My Assistance Animal's Name is Cujo

Posted by Stephen Marshall on

In my last post, our property manager, Noah, from Stoops Pavilion had given written notice to his resident, Jennifer, that she would be allowed to have a support animal as a reasonable accommodation for her disability. Noah granted Jennifer’s request for the animal based on the letter from her therapist stating that her disability created a need for the dog in order to allow her to use and enjoy her apartment. Noah’s notice to Jennifer had asked her to come to the management office to show him the dog and to sign a lease addendum outlining the rights and obligations associated with the dog.

Jennifer gladly scheduled a time to meet with Noah, and showed up to their appointment with her new dog: a grey 60-pound Pit Bull named Ulis. Noah began to panic. Like most people, he had read all the headlines about children being mauled by Pit Bulls. Even under the old leases at Stoops Pavilion that allowed pets, Pit Bulls were a restricted breed. Now he’d agreed to let Jennifer have a dog that might end up scaring off other tenants or, even worse, hurting someone.



Noah went ahead and took pictures of Ulis and completed all the paperwork with Jennifer. As soon as they left, he called his supervisor in a panic, sure that he had just opened the property up to some significant liability.  Could he have denied Ulis from being Jennifer’s service dog? Like most answers when dealing with legal issues, it depends.

Despite their reputation as aggressive and dangerous animals, Pit Bulls as an entire breed cannot be vetoed as service/support animals. This holds true for all breeds, whether dealing with Poodles and Labrador retrievers or German Shepherds and Rottweilers. No breed can be excluded from being a service/support animal based on its reputation, nor can a landlord impose size or weight limitations on service/support animals.

So, when can a landlord reject a service or support animal? We learned from a prior article that a particular accommodation may be rejected by the landlord if it (1) creates an undue financial or administrative burden for the landlord or (2) fundamentally alters the nature of the landlord’s business. In addition, the landlord may reject the specific service/support animal proposed by the tenant if there is evidence, based on the animal’s prior acts, that it would (3) create a direct threat to the health or safety of others that cannot be reduced or eliminated by other means, or (4) would cause substantial physical damage to the property of the landlord or other tenants, which damage could not be reduced or eliminated by other means.

Wait, isn’t it obvious that Ulis would create a danger to other residents? I mean, he’s a Pit Bull! Regardless of our personal feelings towards any breed of dog, Fair Housing law does not allow us to judge any one dog based on its breed. Instead, we have to look at the prior acts of that particular dog. If the dog has a history of biting or being aggressive with people or causing damage to property, then you would have an argument to reject it. As a practical matter, you will rarely get accurate information about an animal’s history, although you are free to seek such information from the tenant, prior landlords, and dog’s prior owner or keeper.

This creates a frightening proposition for landlords: they cannot prove that certain animals are potentially dangerous because they don’t have accurate information about the animal’s history. Because they cannot “prove” that the dog has acted dangerously in the past, they are “required” to permit the dog to be housed on their property as an accommodation to disabled tenants. Under Kentucky’s current dog-bite law, discussed here, because the landlord has “permitted” the dog to be housed on his property, he is now liable for any injury caused by the dog on or near the property. It’s enough to make a landlord contact his realtor and put his property on the market for sale.

While this issue is the next frontier of litigation in landlord-tenant law, I think landlords have a strong argument against liability in these cases. Current law only gives liability to landlords who “permit” certain dogs to be housed on their property. In accommodation cases, especially on properties with policies against pets, the landlord has a strong argument that he has not “permitted” the service/support animal to be housed on the property, but rather was “required” to allow the animal, and would not have done so if not required by law. In other words, the dog was only on the property as a result of a legal requirement, not because of the landlord’s choice.
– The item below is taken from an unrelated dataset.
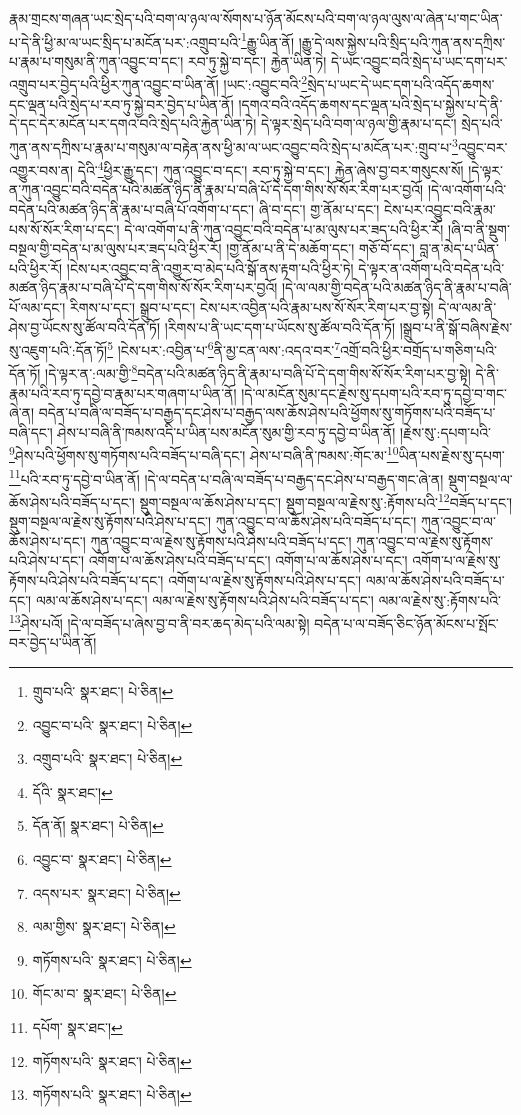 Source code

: རྣམ་གྲངས་གཞན་ཡང་སྲེད་པའི་བག་ལ་ཉལ་ལ་སོགས་པ་ཉོན་མོངས་པའི་བག་ལ་ཉལ་ལུས་ལ་ཞེན་པ་གང་ཡིན་པ་དེ་ནི་ཕྱི་མ་ལ་ཡང་སྲིད་པ་མངོན་པར་:འགྲུབ་པའི་\footnote{གྲུབ་པའི་  སྣར་ཐང་།  པེ་ཅིན། }རྒྱུ་ཡིན་ནོ། །རྒྱུ་དེ་ལས་སྐྱེས་པའི་སྲིད་པའི་ཀུན་ནས་དཀྲིས་པ་རྣམ་པ་གསུམ་ནི་ཀུན་འབྱུང་བ་དང་། རབ་ཏུ་སྐྱེ་བ་དང་། རྐྱེན་ཡིན་ཏེ། དེ་ཡང་འབྱུང་བའི་སྲེད་པ་ཡང་དག་པར་འགྲུབ་པར་བྱེད་པའི་ཕྱིར་ཀུན་འབྱུང་བ་ཡིན་ནོ། །ཡང་:འབྱུང་བའི་\footnote{འབྱུང་བ་པའི་  སྣར་ཐང་།  པེ་ཅིན། }སྲེད་པ་ཡང་དེ་ཡང་དག་པའི་འདོད་ཆགས་དང་ལྡན་པའི་སྲེད་པ་རབ་ཏུ་སྐྱེ་བར་བྱེད་པ་ཡིན་ནོ། །དགའ་བའི་འདོད་ཆགས་དང་ལྡན་པའི་སྲེད་པ་སྐྱེས་པ་དེ་ནི་དེ་དང་དེར་མངོན་པར་དགའ་བའི་སྲེད་པའི་རྐྱེན་ཡིན་ཏེ། དེ་ལྟར་སྲེད་པའི་བག་ལ་ཉལ་གྱི་རྣམ་པ་དང་། སྲེད་པའི་ཀུན་ནས་དཀྲིས་པ་རྣམ་པ་གསུམ་ལ་བརྟེན་ནས་ཕྱི་མ་ལ་ཡང་འབྱུང་བའི་སྲེད་པ་མངོན་པར་:གྲུབ་པ་\footnote{འགྲུབ་པའི་  སྣར་ཐང་།  པེ་ཅིན། }འབྱུང་བར་འགྱུར་བས་ན། དེའི་\footnote{དོའི་  སྣར་ཐང་། }ཕྱིར་རྒྱུ་དང་། ཀུན་འབྱུང་བ་དང་། རབ་ཏུ་སྐྱེ་བ་དང་། རྐྱེན་ཞེས་བྱ་བར་གསུངས་སོ། །དེ་ལྟར་ན་ཀུན་འབྱུང་བའི་བདེན་པའི་མཚན་ཉིད་ནི་རྣམ་པ་བཞི་པོ་དེ་དག་གིས་སོ་སོར་རིག་པར་བྱའོ། །དེ་ལ་འགོག་པའི་བདེན་པའི་མཚན་ཉིད་ནི་རྣམ་པ་བཞི་པོ་འགོག་པ་དང་། ཞི་བ་དང་། གྱ་ནོམ་པ་དང་། ངེས་པར་འབྱུང་བའི་རྣམ་པས་སོ་སོར་རིག་པ་དང་། དེ་ལ་འགོག་པ་ནི་ཀུན་འབྱུང་བའི་བདེན་པ་མ་ལུས་པར་ཟད་པའི་ཕྱིར་རོ། །ཞི་བ་ནི་སྡུག་བསྔལ་གྱི་བདེན་པ་མ་ལུས་པར་ཟད་པའི་ཕྱིར་རོ། །གྱ་ནོམ་པ་ནི་དེ་མཆོག་དང་། གཅོ་བོ་དང་། བླ་ན་མེད་པ་ཡིན་པའི་ཕྱིར་རོ། །ངེས་པར་འབྱུང་བ་ནི་འགྱུར་བ་མེད་པའི་སྒོ་ནས་རྟག་པའི་ཕྱིར་ཏེ། དེ་ལྟར་ན་འགོག་པའི་བདེན་པའི་མཚན་ཉིད་རྣམ་པ་བཞི་པོ་དེ་དག་གིས་སོ་སོར་རིག་པར་བྱའོ། །དེ་ལ་ལམ་གྱི་བདེན་པའི་མཚན་ཉིད་ནི་རྣམ་པ་བཞི་པོ་ལམ་དང་། རིགས་པ་དང་། སྒྲུབ་པ་དང་། ངེས་པར་འབྱིན་པའི་རྣམ་པས་སོ་སོར་རིག་པར་བྱ་སྟེ། དེ་ལ་ལམ་ནི་ཤེས་བྱ་ཡོངས་སུ་ཚོལ་བའི་དོན་ཏོ། །རིགས་པ་ནི་ཡང་དག་པ་ཡོངས་སུ་ཚོལ་བའི་དོན་ཏོ། །སྒྲུབ་པ་ནི་སྒོ་བཞིས་རྗེས་སུ་འཇུག་པའི་:དོན་ཏོ།\footnote{དོན་ནོ།  སྣར་ཐང་།  པེ་ཅིན། } །ངེས་པར་:འབྱིན་པ་\footnote{འབྱུང་བ་  སྣར་ཐང་།  པེ་ཅིན། }ནི་མྱ་ངན་ལས་:འདའ་བར་\footnote{འདས་པར་  སྣར་ཐང་།  པེ་ཅིན། }འགྲོ་བའི་ཕྱིར་བགྲོད་པ་གཅིག་པའི་དོན་ཏོ། །དེ་ལྟར་ན་:ལམ་གྱི་\footnote{ལམ་གྱིས་  སྣར་ཐང་།  པེ་ཅིན། }བདེན་པའི་མཚན་ཉིད་ནི་རྣམ་པ་བཞི་པོ་དེ་དག་གིས་སོ་སོར་རིག་པར་བྱ་སྟེ། དེ་ནི་རྣམ་པའི་རབ་ཏུ་དབྱེ་བ་རྣམ་པར་གཞག་པ་ཡིན་ནོ། །དེ་ལ་མངོན་སུམ་དང་རྗེས་སུ་དཔག་པའི་རབ་ཏུ་དབྱེ་བ་གང་ཞེ་ན། བདེན་པ་བཞི་ལ་བཟོད་པ་བརྒྱད་དང་ཤེས་པ་བརྒྱད་ལས་ཆོས་ཤེས་པའི་ཕྱོགས་སུ་གཏོགས་པའི་བཟོད་པ་བཞི་དང་། ཤེས་པ་བཞི་ནི་ཁམས་འདི་པ་ཡིན་པས་མངོན་སུམ་གྱི་རབ་ཏུ་དབྱེ་བ་ཡིན་ནོ། །རྗེས་སུ་:དཔག་པའི་\footnote{གཏོགས་པའི་  སྣར་ཐང་།  པེ་ཅིན། }ཤེས་པའི་ཕྱོགས་སུ་གཏོགས་པའི་བཟོད་པ་བཞི་དང་། ཤེས་པ་བཞི་ནི་ཁམས་:གོང་མ་\footnote{གོང་མ་བ་  སྣར་ཐང་།  པེ་ཅིན། }ཡིན་པས་རྗེས་སུ་དཔག་\footnote{དཔོག་  སྣར་ཐང་། }པའི་རབ་ཏུ་དབྱེ་བ་ཡིན་ནོ། །དེ་ལ་བདེན་པ་བཞི་ལ་བཟོད་པ་བརྒྱད་དང་ཤེས་པ་བརྒྱད་གང་ཞེ་ན། སྡུག་བསྔལ་ལ་ཆོས་ཤེས་པའི་བཟོད་པ་དང་། སྡུག་བསྔལ་ལ་ཆོས་ཤེས་པ་དང་། སྡུག་བསྔལ་ལ་རྗེས་སུ་:རྟོགས་པའི་\footnote{གཏོགས་པའི་  སྣར་ཐང་།  པེ་ཅིན། }བཟོད་པ་དང་། སྡུག་བསྔལ་ལ་རྗེས་སུ་རྟོགས་པའི་ཤེས་པ་དང་། ཀུན་འབྱུང་བ་ལ་ཆོས་ཤེས་པའི་བཟོད་པ་དང་། ཀུན་འབྱུང་བ་ལ་ཆོས་ཤེས་པ་དང་། ཀུན་འབྱུང་བ་ལ་རྗེས་སུ་རྟོགས་པའི་ཤེས་པའི་བཟོད་པ་དང་། ཀུན་འབྱུང་བ་ལ་རྗེས་སུ་རྟོགས་པའི་ཤེས་པ་དང་། འགོག་པ་ལ་ཆོས་ཤེས་པའི་བཟོད་པ་དང་། འགོག་པ་ལ་ཆོས་ཤེས་པ་དང་། འགོག་པ་ལ་རྗེས་སུ་རྟོགས་པའི་ཤེས་པའི་བཟོད་པ་དང་། འགོག་པ་ལ་རྗེས་སུ་རྟོགས་པའི་ཤེས་པ་དང་། ལམ་ལ་ཆོས་ཤེས་པའི་བཟོད་པ་དང་། ལམ་ལ་ཆོས་ཤེས་པ་དང་། ལམ་ལ་རྗེས་སུ་རྟོགས་པའི་ཤེས་པའི་བཟོད་པ་དང་། ལམ་ལ་རྗེས་སུ་:རྟོགས་པའི་\footnote{གཏོགས་པའི་  སྣར་ཐང་།  པེ་ཅིན། }ཤེས་པའོ། །དེ་ལ་བཟོད་པ་ཞེས་བྱ་བ་ནི་བར་ཆད་མེད་པའི་ལམ་སྟེ། བདེན་པ་ལ་བཟོད་ཅིང་ཉོན་མོངས་པ་སྤོང་བར་བྱེད་པ་ཡིན་ནོ།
So what’s a landlord to do? The best practice is simply to do the right thing and grant the accommodation. This practice typically carries the additional benefit of making you more sympathetic to a jury should a lawsuit ensue. It’s much more likely that you’d face a housing discrimination lawsuit for failure to grant the accommodation than that you’d face a personal injury lawsuit as a result of granting the accommodation. In this case, thankfully, doing the right thing really is the right thing to do.